14 workers, including some renovating a Yale building, hospitalized for carbon monoxide poisoning

Blood tests from a construction worker who collapsed Wednesday outside a building owned by Yale University led emergency crews to discover potentially lethal levels of carbon monoxide inside.

Another 13 people were hospitalized, but the discovery may have prevented a much larger catastrophe, officials said.

“A disaster was averted here,” said Rick Fontana, New Haven’s director of emergency operations. “We could have had a lot more sick people or a lot more deaths if this had gone on longer.”

Emergency crews initially thought they were responding to a “regular medical call” Wednesday morning when they took the unconscious man to the hospital, Fontana said.

However, an hour and a half later, the hospital informed them that the worker had extremely high levels of carbon monoxide in his bloodstream.

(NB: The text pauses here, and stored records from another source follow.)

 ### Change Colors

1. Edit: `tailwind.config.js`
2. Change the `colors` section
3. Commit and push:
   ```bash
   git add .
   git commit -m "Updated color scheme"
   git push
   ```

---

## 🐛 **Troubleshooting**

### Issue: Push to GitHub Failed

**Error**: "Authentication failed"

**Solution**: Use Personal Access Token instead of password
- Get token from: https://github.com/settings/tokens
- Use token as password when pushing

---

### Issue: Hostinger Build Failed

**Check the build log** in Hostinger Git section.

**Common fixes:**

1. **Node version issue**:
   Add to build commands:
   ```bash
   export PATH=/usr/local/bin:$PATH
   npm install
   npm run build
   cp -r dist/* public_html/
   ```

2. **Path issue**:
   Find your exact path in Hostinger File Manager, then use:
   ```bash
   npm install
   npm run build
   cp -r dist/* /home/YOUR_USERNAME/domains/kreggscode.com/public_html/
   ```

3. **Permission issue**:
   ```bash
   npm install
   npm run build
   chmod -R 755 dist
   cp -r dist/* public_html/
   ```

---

Crews then returned to the scene and found 13 people in the building with elevated levels of carbon monoxide and complaining of headaches.

New Haven first responders work outside a building where 14 people fell ill due to carbon monoxide poisoning on Jan. 17, 2024. AP The university-owned building is located a couple of blocks from Yale’s New Haven campus . WFSB 3

It was later determined that construction workers had been using a propane-powered saw to cut concrete inside the structure.

Although it was being ventilated, Fontana said the fumes were not coming out of the building.

Of the 14 people who were hospitalized, nine were construction workers and five were members of the Yale Security Department, which is located on the same campus, a spokesman for Mayor Justin Elicker said.

The man found lying outside the building, which is a couple of blocks from the Yale campus in New Haven, was taken to the hyperbaric chamber at Jacobi Medical Center in the Bronx, New York, where he was in critical condition, Fontana said.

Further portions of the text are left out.